Voilà donc ce qui en est de cette philosophie morale que l’on a tant vantée dans le prétendu chef-d’œuvre de Molière. D’après tout ce qui précède je me crois en droit d’affirmer, contre l’opinion dominante, que c’est dans le comique burlesque que Molière a le mieux réussi, et que son talent de même que son inclination était pour la farce : aussi a-t-il écrit des farces jusqu’à la fin de sa vie. Ses pièces sérieuses en vers offrent toujours des traces d’effort, on y sent quelque chose de contraint dans le plan et dans l’exécution. Son ami Boileau lui communiquait probablement ses idées sur le rire grave et sur la plaisanterie froide, et alors Molière se décidait, après avoir abusé de la bouffonnerie, à se soumettre au régime du bon goût et de la régularité. Il cherchait à réunir deux choses inconciliables par leur nature, la dignité et la gaîté. On trouve même dans ses pièces en prose, des indices de cette humeur satirique et didactique qui est proprement étrangère à la comédie : on peut la reconnaître dans la manière dont il s’attaque continuellement aux médecins et aux procureurs, dans ses dissertations sur le ton du grand monde, et en général partout où l’on voit qu’il ne se contente pas d’amuser, mais qu’il veut combattre ou {p. 95}défendre des opinions, en un mot que son intention est d’instruire.

La réputation classique de Molière maintient ses pièces au théâtre, quoiqu’elles aient sensiblement vieilli pour le ton et pour la peinture des mœurs.
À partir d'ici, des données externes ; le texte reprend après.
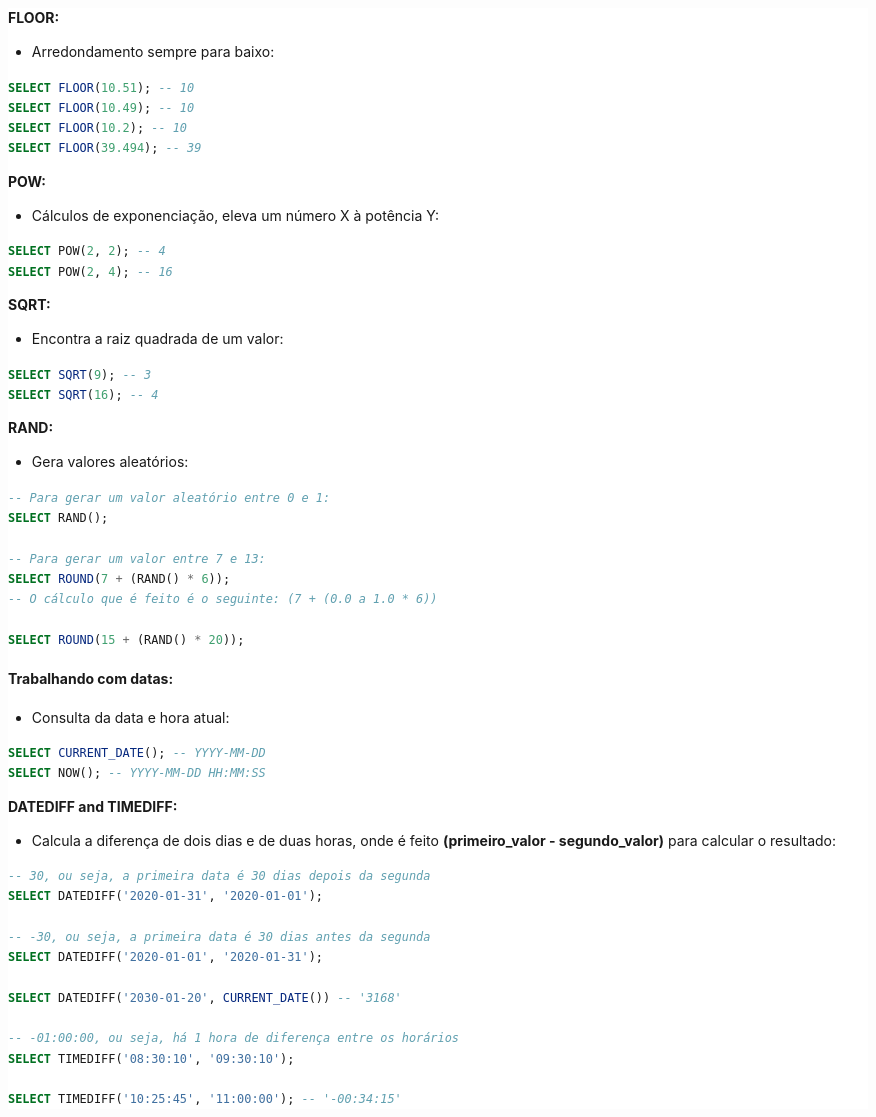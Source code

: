 **FLOOR:**
* Arredondamento sempre para baixo:

```sql
SELECT FLOOR(10.51); -- 10
SELECT FLOOR(10.49); -- 10
SELECT FLOOR(10.2); -- 10
SELECT FLOOR(39.494); -- 39
```

**POW:**
* Cálculos de exponenciação, eleva um número X à potência Y:

```sql
SELECT POW(2, 2); -- 4
SELECT POW(2, 4); -- 16
```

**SQRT:**
* Encontra a raiz quadrada de um valor:

```sql
SELECT SQRT(9); -- 3
SELECT SQRT(16); -- 4
```

**RAND:**
* Gera valores aleatórios:

```sql
-- Para gerar um valor aleatório entre 0 e 1:
SELECT RAND();

-- Para gerar um valor entre 7 e 13:
SELECT ROUND(7 + (RAND() * 6));
-- O cálculo que é feito é o seguinte: (7 + (0.0 a 1.0 * 6))

SELECT ROUND(15 + (RAND() * 20));
```

#### Trabalhando com datas:

* Consulta da data e hora atual:

```sql
SELECT CURRENT_DATE(); -- YYYY-MM-DD
SELECT NOW(); -- YYYY-MM-DD HH:MM:SS
```

**DATEDIFF and TIMEDIFF:**
* Calcula a diferença de dois dias e de duas horas, onde é feito **(primeiro_valor - segundo_valor)** para calcular o resultado:

```sql
-- 30, ou seja, a primeira data é 30 dias depois da segunda
SELECT DATEDIFF('2020-01-31', '2020-01-01');

-- -30, ou seja, a primeira data é 30 dias antes da segunda
SELECT DATEDIFF('2020-01-01', '2020-01-31');

SELECT DATEDIFF('2030-01-20', CURRENT_DATE()) -- '3168'

-- -01:00:00, ou seja, há 1 hora de diferença entre os horários
SELECT TIMEDIFF('08:30:10', '09:30:10');

SELECT TIMEDIFF('10:25:45', '11:00:00'); -- '-00:34:15'
```
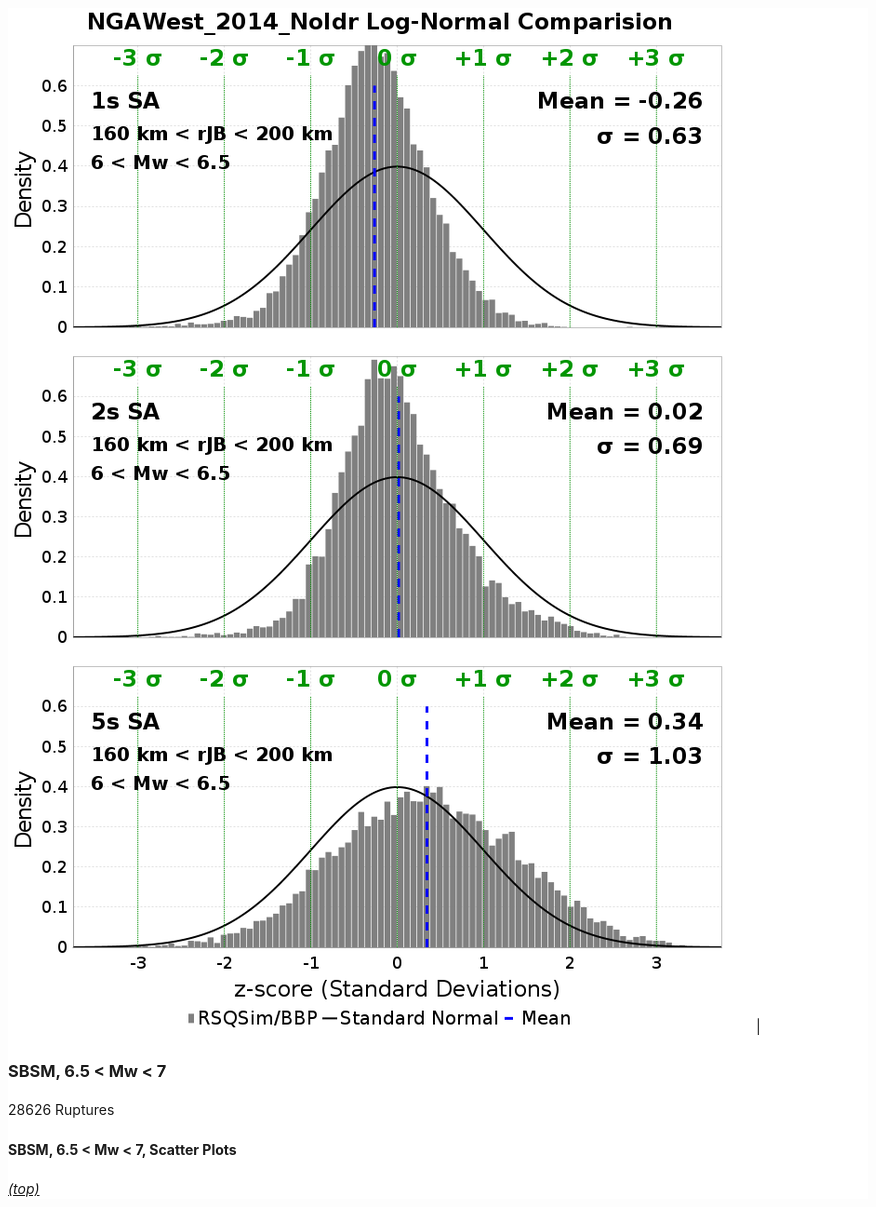 ![Standard Normal Plot](resources/SBSM_mag_6_6.5_dist_160_200_NGAWest_2014_NoIdr_std_norm.png) |
### SBSM, 6.5 < Mw < 7
28626 Ruptures
#### SBSM, 6.5 < Mw < 7, Scatter Plots
*[(top)](#table-of-contents)*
C’est un danger qui menace nécessairement l’auteur comique dont les ouvrages ne reposent pas de quelque manière sur une base poétique, mais sont uniquement fondés sur cette froide imitation de la vie réelle, qui ne peut jamais satisfaire les besoins de l’imagination. Les originaux de certains portraits de Molière ont depuis longtemps disparu. Le talent qui aspire à l’immortalité, doit s’exercer sur des sujets que le temps ne puisse jamais rendre inintelligibles, et peindre la nature humaine plutôt que les mœurs de tel ou tel siècle.

Il y a peu de poètes comiques contemporains de Molière à citer à côté de lui. Corneille, avant d’avoir composé ses tragédies, s’était fait un nom en remaniant des comédies espagnoles. La seule de ces pièces qui soit restée au théâtre, est Le Menteur, imité de Lope de Vega, et qui, à mon avis, ne prouve aucun talent comique. Un poète habitué à monter sur des échasses, n’a que des mouvements maladroits dans un genre où il ne s’agit que de marcher à fleur de terre ; mais avec grâce et légèreté. Scarron n’avait de talent que pour les travestissements, et il en a mis plusieurs fois sur la scène dans des comédies empruntées de l’espagnol. Deux de ces pièces, Jodelet et Don Japhet d’Arménie, se donnent encore quelquefois comme farces de carnaval, et toujours avec beaucoup de succès. L’intrigue de Jodelet, qui appartient à {p. 96}François de Roxas, est excellente, et Scarron, par son style et ses additions, n’a pas pu la défigurer entièrement. Tout ce qui dans cette pièce manque de finesse et de goût vient de l’auteur français, et contraste avec l’esprit délicat de la poésie espagnole : Scarron est pourtant un écrivain du siècle de Louis XIV, et qui ne manque pas de réputation. La langue française a bien fait de s’interdire le ton burlesque : d’autres langues peuvent le supporter, mais en français, pour peu que l’on cesse de parler et d’écrire avec choix et avec noblesse, on tombe dans la vulgarité la plus rebutante. Don Japhet est la mystification grossière d’un fou ridicule. L’original de cette pièce appartient au genre que les Espagnols nomment comedias de figuron, je ne doute pas que Scarron ne l’ait gâté en l’imitant, et ce qu’il y a de plus fâcheux c’est que ces exagérations sont extravagantes sans être gaies.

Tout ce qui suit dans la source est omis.